Exercise brief
For each line in the records that contains "desenvolver", make a copy.

Data for this exercise
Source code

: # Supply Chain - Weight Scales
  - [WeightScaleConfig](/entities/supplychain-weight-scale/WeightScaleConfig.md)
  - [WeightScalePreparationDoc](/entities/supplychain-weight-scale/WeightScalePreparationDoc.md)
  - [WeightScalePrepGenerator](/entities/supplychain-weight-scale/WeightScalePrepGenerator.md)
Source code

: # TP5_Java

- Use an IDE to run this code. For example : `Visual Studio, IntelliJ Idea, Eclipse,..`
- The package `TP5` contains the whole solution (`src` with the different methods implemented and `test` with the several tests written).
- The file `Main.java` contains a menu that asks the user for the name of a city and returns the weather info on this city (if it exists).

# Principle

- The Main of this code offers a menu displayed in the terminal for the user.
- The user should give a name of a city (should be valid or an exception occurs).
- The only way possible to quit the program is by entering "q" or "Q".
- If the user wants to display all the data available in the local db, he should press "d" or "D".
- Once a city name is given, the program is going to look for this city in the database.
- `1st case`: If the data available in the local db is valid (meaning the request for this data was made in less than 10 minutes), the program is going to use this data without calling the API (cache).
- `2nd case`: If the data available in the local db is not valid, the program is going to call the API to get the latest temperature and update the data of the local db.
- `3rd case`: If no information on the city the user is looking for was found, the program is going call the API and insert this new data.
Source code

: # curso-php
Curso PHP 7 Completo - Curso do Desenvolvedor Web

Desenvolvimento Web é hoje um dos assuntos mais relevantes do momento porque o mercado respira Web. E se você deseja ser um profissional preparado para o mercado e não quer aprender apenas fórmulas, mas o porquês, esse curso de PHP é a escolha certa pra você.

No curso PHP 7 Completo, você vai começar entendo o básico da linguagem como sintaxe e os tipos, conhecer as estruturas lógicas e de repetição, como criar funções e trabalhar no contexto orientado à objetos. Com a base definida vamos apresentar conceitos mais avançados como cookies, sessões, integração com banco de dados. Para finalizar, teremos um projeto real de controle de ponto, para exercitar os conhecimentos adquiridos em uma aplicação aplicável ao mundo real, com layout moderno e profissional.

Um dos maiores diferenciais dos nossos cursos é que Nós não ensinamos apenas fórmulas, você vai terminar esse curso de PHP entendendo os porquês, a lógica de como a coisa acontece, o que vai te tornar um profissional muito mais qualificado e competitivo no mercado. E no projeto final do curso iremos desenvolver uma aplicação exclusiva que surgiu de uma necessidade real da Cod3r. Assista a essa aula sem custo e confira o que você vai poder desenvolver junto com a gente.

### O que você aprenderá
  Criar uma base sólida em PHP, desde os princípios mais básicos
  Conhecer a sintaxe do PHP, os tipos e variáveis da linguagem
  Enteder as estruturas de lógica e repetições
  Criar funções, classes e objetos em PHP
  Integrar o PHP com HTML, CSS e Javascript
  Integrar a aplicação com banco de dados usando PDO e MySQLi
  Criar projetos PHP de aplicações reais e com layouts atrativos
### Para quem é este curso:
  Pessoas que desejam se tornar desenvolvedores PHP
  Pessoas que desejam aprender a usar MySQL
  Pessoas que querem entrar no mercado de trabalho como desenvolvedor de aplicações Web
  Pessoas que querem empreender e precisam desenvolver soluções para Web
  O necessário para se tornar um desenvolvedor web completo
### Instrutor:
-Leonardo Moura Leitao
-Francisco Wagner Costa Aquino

Written answer
Um dos maiores diferenciais dos nossos cursos é que Nós não ensinamos apenas fórmulas, você vai terminar esse curso de PHP entendendo os porquês, a lógica de como a coisa acontece, o que vai te tornar um profissional muito mais qualificado e competitivo no mercado. E no projeto final do curso iremos desenvolver uma aplicação exclusiva que surgiu de uma necessidade real da Cod3r. Assista a essa aula sem custo e confira o que você vai poder desenvolver junto com a gente.
  Pessoas que querem empreender e precisam desenvolver soluções para Web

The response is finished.